Biricik hocam,
Sevgili talebiniz sizden mektup bekleyip duruyor… Ama durumunuzu, hele bugünlerde Kıbrıs meselesinin kesif hale geldiği günlerdeki halinizi de kestirebiliyorum.
Zamanınız müsait olunca, mektuplarınızı mutlaka bekliyorum, hocam. Çünkü onlara ihtiyacım var, hem de çok.
Tarsus Amerikan Koleji, duyduğuma göre, gene gazetelere sahne olmuş. Bilmem kaç öğrencisi toptan tart almış. Bütün idarecileri tebrik etmek lazım.
Hocam, işin tam aslını, derinini bilmiyorum ama bu mesele, bu hale getirilmeden, gazetelere aksettirilmeden, tatlılıkla halledilebilirdi.
Bana gelince hocam, işte sallanıp, yuvarlanıp gidiyoruz. Derslerim çok çok çok ağır. Bütün zamanım çalışmakla geçiyor.
On, on beş gün evveline kadar 11 bin kişilik kolejimin basketbol kaptanıydım, fakat sakatlandıktan sonra, derslerin de hatırı için, şimdilik basketbolu bıraktım, kendimi bütün bütün derslerime verdim.
Geçenlerde bizim Coşar Çopuroğlu’ndan bir mektup aldım.
“… şimdi köşeye, sütunun arkasına çekildim, sana mektup yazıyorum. Öğretmen beni görmüyor. Zaten sınıf 60 kişilik, çok kalabalık. Burası aynen lise gibi. 11 dersimiz var” diyordu. Bunu okuyunca, kendi durumumun ne kadar iyi olduğunu bir kere daha anladım. Artık vaktimin boş şeylerle geçmesini, derslerde zilin çalmasını beklemekle geçmesini istemiyorum. Lise artık çok geride kaldı. Fakat görüyorum ki arkadaşlarımın bazıları hala eski tas, eski hamam…

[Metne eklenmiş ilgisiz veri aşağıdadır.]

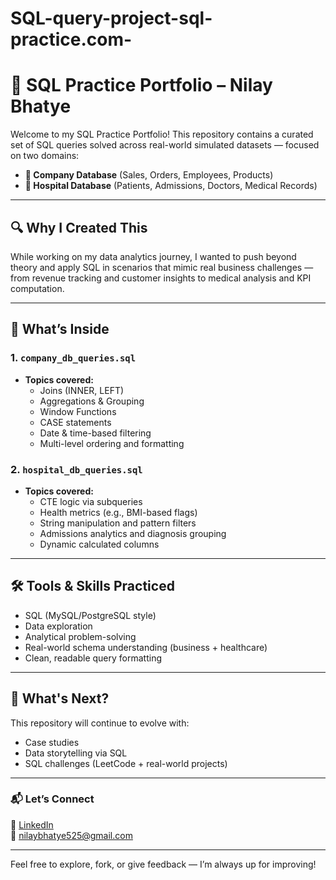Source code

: # SQL-query-project-sql-practice.com-

# 🧠 SQL Practice Portfolio – Nilay Bhatye

Welcome to my SQL Practice Portfolio! This repository contains a curated set of SQL queries solved across real-world simulated datasets — focused on two domains:

- **🏢 Company Database** (Sales, Orders, Employees, Products)
- **🏥 Hospital Database** (Patients, Admissions, Doctors, Medical Records)

---

## 🔍 Why I Created This

While working on my data analytics journey, I wanted to push beyond theory and apply SQL in scenarios that mimic real business challenges — from revenue tracking and customer insights to medical analysis and KPI computation.

---

## 📁 What’s Inside

### 1. `company_db_queries.sql`
- **Topics covered:**
  - Joins (INNER, LEFT)
  - Aggregations & Grouping
  - Window Functions
  - CASE statements
  - Date & time-based filtering
  - Multi-level ordering and formatting

### 2. `hospital_db_queries.sql`
- **Topics covered:**
  - CTE logic via subqueries
  - Health metrics (e.g., BMI-based flags)
  - String manipulation and pattern filters
  - Admissions analytics and diagnosis grouping
  - Dynamic calculated columns

---

## 🛠️ Tools & Skills Practiced

- SQL (MySQL/PostgreSQL style)
- Data exploration
- Analytical problem-solving
- Real-world schema understanding (business + healthcare)
- Clean, readable query formatting

---

## 🚀 What's Next?

This repository will continue to evolve with:
- Case studies
- Data storytelling via SQL
- SQL challenges (LeetCode + real-world projects)

---

### 📬 Let’s Connect

🔗 [LinkedIn](https://linkedin.com/in/nilay0708)  
📧 nilaybhatye525@gmail.com  

---

Feel free to explore, fork, or give feedback — I’m always up for improving!

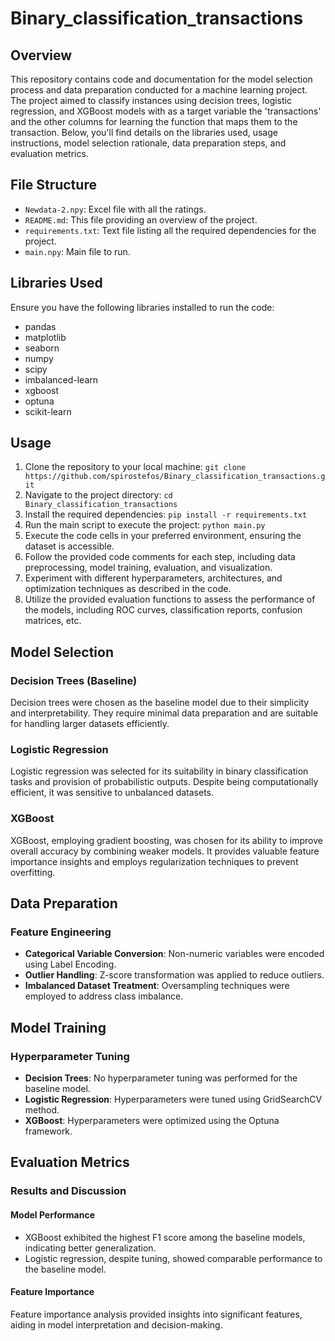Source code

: # Binary_classification_transactions

## Overview
This repository contains code and documentation for the model selection process and data preparation conducted for a machine learning project. The project aimed to classify instances using decision trees, logistic regression, and XGBoost models with as a target variable the 'transactions' and the other columns for learning the function that maps them to the transaction. Below, you'll find details on the libraries used, usage instructions, model selection rationale, data preparation steps, and evaluation metrics.

## File Structure 
- `Newdata-2.npy`: Excel file with all the ratings.
- `README.md`: This file providing an overview of the project.
- `requirements.txt`: Text file listing all the required dependencies for the project.
- `main.npy`: Main file to run.

## Libraries Used
Ensure you have the following libraries installed to run the code:
- pandas
- matplotlib
- seaborn
- numpy
- scipy
- imbalanced-learn
- xgboost
- optuna
- scikit-learn

## Usage
1. Clone the repository to your local machine: `git clone https://github.com/spirostefos/Binary_classification_transactions.git`
2. Navigate to the project directory: `cd Binary_classification_transactions`
3. Install the required dependencies: `pip install -r requirements.txt`
4. Run the main script to execute the project: `python main.py`
5. Execute the code cells in your preferred environment, ensuring the dataset is accessible.
6. Follow the provided code comments for each step, including data preprocessing, model training, evaluation, and visualization.
7. Experiment with different hyperparameters, architectures, and optimization techniques as described in the code.
8. Utilize the provided evaluation functions to assess the performance of the models, including ROC curves, classification reports, confusion matrices, etc.



## Model Selection

### Decision Trees (Baseline)
Decision trees were chosen as the baseline model due to their simplicity and interpretability. They require minimal data preparation and are suitable for handling larger datasets efficiently.

### Logistic Regression
Logistic regression was selected for its suitability in binary classification tasks and provision of probabilistic outputs. Despite being computationally efficient, it was sensitive to unbalanced datasets.

### XGBoost
XGBoost, employing gradient boosting, was chosen for its ability to improve overall accuracy by combining weaker models. It provides valuable feature importance insights and employs regularization techniques to prevent overfitting.

## Data Preparation

### Feature Engineering
- **Categorical Variable Conversion**: Non-numeric variables were encoded using Label Encoding.
- **Outlier Handling**: Z-score transformation was applied to reduce outliers.
- **Imbalanced Dataset Treatment**: Oversampling techniques were employed to address class imbalance.

## Model Training

### Hyperparameter Tuning
- **Decision Trees**: No hyperparameter tuning was performed for the baseline model.
- **Logistic Regression**: Hyperparameters were tuned using GridSearchCV method.
- **XGBoost**: Hyperparameters were optimized using the Optuna framework.

## Evaluation Metrics

### Results and Discussion

#### Model Performance
- XGBoost exhibited the highest F1 score among the baseline models, indicating better generalization.
- Logistic regression, despite tuning, showed comparable performance to the baseline model.

#### Feature Importance
Feature importance analysis provided insights into significant features, aiding in model interpretation and decision-making.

Üniversite, hayalimdeki gibi değil. Bütün aradıklarımı bulduğumu söyleyemem. Yalnız şu var ki Aykut Tuzcu yerini buldu. Geçen hafta Türkiye’nin en büyük matbaası Ajans-Türk’ten teklif mektubu aldım. Bana, “… size Ajans-Türk ailesine katılmanızı ve başrolü almanızı teklif ediyoruz” diyorlardı. Ayrıca, burs ve okuldan mezun olunca bir mühendisin alabileceğinin 2 misli maaş teklif ediyorlardı. Daha okul sıralarında iken Türkiye'nin en büyük matbaasından teklif alıyorum… ne büyük şans benim için… demek Türkiye'de mühendislikten başka geçerli meslek de varmış. Keşke mümkün olsa da bu senenin son sınıflarına bütün bunları anlatabilsem. Herhalde hep, -moda gereğince- mühendis olmak istiyorlar.

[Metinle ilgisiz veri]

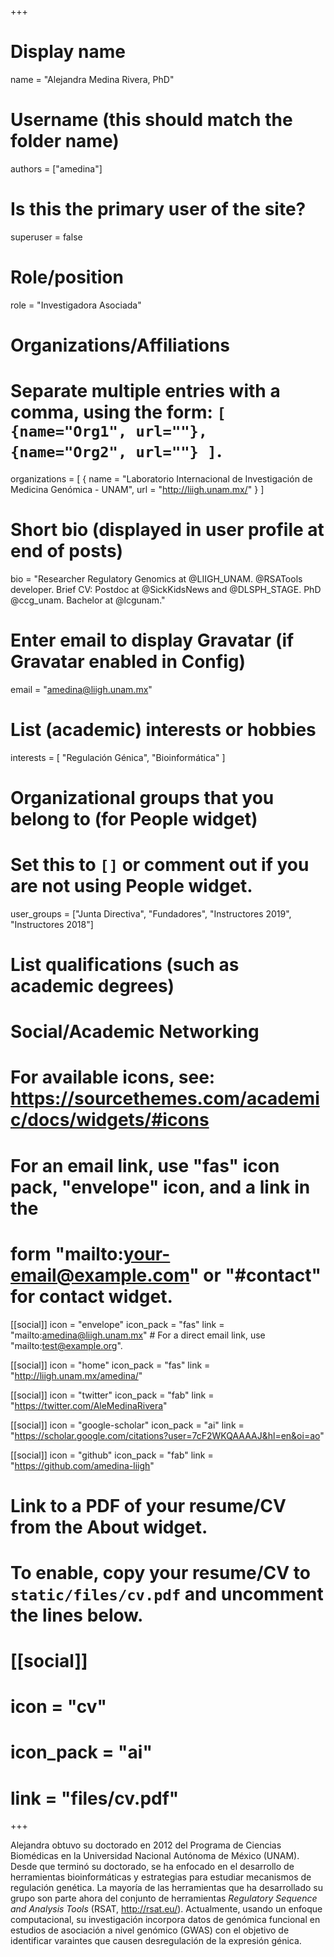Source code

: +++
# Display name
name = "Alejandra Medina Rivera, PhD"

# Username (this should match the folder name)
authors = ["amedina"]

# Is this the primary user of the site?
superuser = false

# Role/position
role = "Investigadora Asociada"

# Organizations/Affiliations
#   Separate multiple entries with a comma, using the form: `[ {name="Org1", url=""}, {name="Org2", url=""} ]`.
organizations = [ { name = "Laboratorio Internacional de Investigación de Medicina Genómica - UNAM", url = "http://liigh.unam.mx/" } ]

# Short bio (displayed in user profile at end of posts)
bio = "Researcher Regulatory Genomics at @LIIGH_UNAM. @RSATools developer. Brief CV: Postdoc at @SickKidsNews and @DLSPH_STAGE. PhD @ccg_unam. Bachelor at @lcgunam."

# Enter email to display Gravatar (if Gravatar enabled in Config)
email = "amedina@liigh.unam.mx"

# List (academic) interests or hobbies
interests = [
  "Regulación Génica",
  "Bioinformática"
]

# Organizational groups that you belong to (for People widget)
#   Set this to `[]` or comment out if you are not using People widget.
user_groups = ["Junta Directiva", "Fundadores", "Instructores 2019", "Instructores 2018"]

# List qualifications (such as academic degrees)

# Social/Academic Networking
# For available icons, see: https://sourcethemes.com/academic/docs/widgets/#icons
#   For an email link, use "fas" icon pack, "envelope" icon, and a link in the
#   form "mailto:your-email@example.com" or "#contact" for contact widget.

[[social]]
  icon = "envelope"
  icon_pack = "fas"
  link = "mailto:amedina@liigh.unam.mx"  # For a direct email link, use "mailto:test@example.org".

[[social]]
  icon = "home"
  icon_pack = "fas"
  link = "http://liigh.unam.mx/amedina/"

[[social]]
  icon = "twitter"
  icon_pack = "fab"
  link = "https://twitter.com/AleMedinaRivera"

[[social]]
  icon = "google-scholar"
  icon_pack = "ai"
  link = "https://scholar.google.com/citations?user=7cF2WKQAAAAJ&hl=en&oi=ao"

[[social]]
  icon = "github"
  icon_pack = "fab"
  link = "https://github.com/amedina-liigh"

# Link to a PDF of your resume/CV from the About widget.
# To enable, copy your resume/CV to `static/files/cv.pdf` and uncomment the lines below.
# [[social]]
#   icon = "cv"
#   icon_pack = "ai"
#   link = "files/cv.pdf"

+++

Alejandra obtuvo su doctorado en 2012 del Programa de Ciencias Biomédicas en la Universidad Nacional Autónoma de México (UNAM). Desde que terminó su doctorado, se ha enfocado en el desarrollo de herramientas bioinformáticas y estrategias para estudiar mecanismos de regulación genética. La mayoría de las herramientas que ha desarrollado su grupo son parte ahora del conjunto de herramientas _Regulatory Sequence and Analysis Tools_ (RSAT, http://rsat.eu/). Actualmente, usando un enfoque computacional, su investigación incorpora datos de genómica funcional en estudios de asociación a nivel genómico (GWAS) con el objetivo de identificar varaintes que causen desregulación de la expresión génica.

Hocam, basketçiliğimiz sayesinde burada büyük bir müessesede mankenlik yapıyor, elbise takdim ediyordum haftada 5 paund kazanıyordum. Fakat şimdi bunu da bırakmak zorunda kaldım. Ah şu dersler…
Muhabirliğe devam ediyorum. Bir de bazı akşamlar “konuşma terapisi” kurslarına gidiyorum. Okurken, konuşurken zorluk çekenler için fevkalade faydalı kurslar. Bizi hep, büyük toplulukların 500-600 kişinin önüne çıkararak konuşmamızı sağlıyorlar. Ayrıca, terapi metot ile düzgün konuşmamıza yardım ediyorlar. Okul çok pahalı, fakat fevkalade… ben çok faydalandım. Yukarıda son imtihanlarını da tamamlayıp, okulla alakalı kesileceğim.
Bilmem sizi, biricik hocamı, çok özlediğimi söylememe lüzum var mı?
Hasretle ellerinizden öperim. Haldun ve Haluk'un da gözlerinden öperim.